My yoga is a blend of my Israeli and North American sides; my dynamic, action-seeking and
structure-oriented nature combined with my calm, serene, free, and spiritual nature.
In both of these styles of yoga the principle of “Vinyasa Krama” (taken from Patanjali’s Yoga
Sutras) is applied in that there is an organized sequence of postures (asanas) progressing
towards a desired goal.
The unique energy of each class determines the type of practice, since yoga is the union between
body, mind and soul; thus every practice and every class is different. This is the beauty of yoga!
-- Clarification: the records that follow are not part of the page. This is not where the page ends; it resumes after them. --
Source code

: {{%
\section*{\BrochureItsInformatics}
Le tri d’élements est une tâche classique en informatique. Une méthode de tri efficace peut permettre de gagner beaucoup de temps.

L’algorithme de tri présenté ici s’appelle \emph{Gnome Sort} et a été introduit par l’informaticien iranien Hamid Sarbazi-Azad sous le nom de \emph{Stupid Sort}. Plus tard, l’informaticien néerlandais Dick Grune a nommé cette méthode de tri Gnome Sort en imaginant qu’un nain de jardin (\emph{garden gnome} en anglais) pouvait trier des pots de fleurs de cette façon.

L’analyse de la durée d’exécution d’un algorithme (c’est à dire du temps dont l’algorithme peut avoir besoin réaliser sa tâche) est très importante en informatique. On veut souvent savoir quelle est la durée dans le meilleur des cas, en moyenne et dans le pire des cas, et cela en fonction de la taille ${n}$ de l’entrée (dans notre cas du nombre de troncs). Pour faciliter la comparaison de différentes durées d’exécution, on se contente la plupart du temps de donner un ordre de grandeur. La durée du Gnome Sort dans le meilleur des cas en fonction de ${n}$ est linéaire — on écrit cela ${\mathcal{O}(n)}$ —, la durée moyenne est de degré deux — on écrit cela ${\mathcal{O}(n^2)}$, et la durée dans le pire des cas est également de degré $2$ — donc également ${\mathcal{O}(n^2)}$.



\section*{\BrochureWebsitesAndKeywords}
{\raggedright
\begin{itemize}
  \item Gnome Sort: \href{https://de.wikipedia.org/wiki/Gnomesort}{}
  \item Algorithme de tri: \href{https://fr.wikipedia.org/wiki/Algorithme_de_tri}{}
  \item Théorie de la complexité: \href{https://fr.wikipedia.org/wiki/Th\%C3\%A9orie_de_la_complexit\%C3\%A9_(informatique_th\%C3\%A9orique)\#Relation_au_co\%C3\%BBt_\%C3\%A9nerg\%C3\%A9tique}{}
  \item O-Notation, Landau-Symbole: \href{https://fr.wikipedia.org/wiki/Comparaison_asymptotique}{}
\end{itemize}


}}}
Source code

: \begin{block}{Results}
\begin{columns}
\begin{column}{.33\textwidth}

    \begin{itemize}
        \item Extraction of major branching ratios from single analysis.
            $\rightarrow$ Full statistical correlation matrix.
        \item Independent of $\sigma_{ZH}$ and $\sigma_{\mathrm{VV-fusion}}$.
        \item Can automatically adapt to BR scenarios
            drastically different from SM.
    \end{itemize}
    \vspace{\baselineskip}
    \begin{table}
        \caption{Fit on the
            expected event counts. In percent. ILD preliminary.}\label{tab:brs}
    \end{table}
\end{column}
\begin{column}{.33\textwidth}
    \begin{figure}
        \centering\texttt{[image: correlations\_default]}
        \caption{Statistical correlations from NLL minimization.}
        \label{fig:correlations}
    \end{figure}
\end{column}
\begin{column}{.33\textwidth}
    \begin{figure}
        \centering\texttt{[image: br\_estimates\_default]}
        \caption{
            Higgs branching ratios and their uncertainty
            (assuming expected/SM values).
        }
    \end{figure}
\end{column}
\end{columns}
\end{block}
Our body, mind and spirit is dynamic and different every day and every hour, therefore, just as
each one of us is unique and special in his/her own way, each practice is unique and special.
The more I learn and practice yoga, the more I learn about myself, about others and about how
much more there is to learn and grow.
Ashtanga Vinyasa Yoga is a system of yoga that has its origins in an ancient manuscript
known as the Yoga Korunta, compiled by the Vamana Rishi. Its current form was developed at
the Mysore Palace in Mysore India. and is commonly attributed to Sri K. Pattabhi Jois by way
of Sri Tirumalai Krishnamacharya.
This style of yoga is characterized by a focus on vinyasa which is a dynamic connecting posture
that creates a flow between the more static traditional yoga postures.
The Vinyasa is the connecting sequence that links between the postures and is also the linking
of the movement to the breath. Essentially the breath dictates the movement and the length of
time held in the postures. Attention is also placed on the journey between the postures and not
just the postures themselves.
The whole practice is defined by a specific series of postures, always done in the same order,
combined with specific breathing patterns.
The purpose of vinyasa is to create heat in the body, which leads to purification of the body through increased circulation and sweating. It also improves flexibility, as well as tendon and tissue strength, allowing us to practice advanced postures (āsanas) with reduced risk of injury.
More detailed information about Ashtanga Vinyasa Yoga can be found here on
This style of yoga has been inspired by the Ashtanga Vinyasa yoga and is similar to it in terms
of having “breath-synchronized movement.” The movement from one pose to the next will be
synchronized with an inhale or an exhale. Thus, the poses run together and “flow” like a dance.
Unlike Ashtanga Vinyasa, however, the postures are not always done in the same specific order
and there is more versatility and diversity in the structure of the sequence and the practice.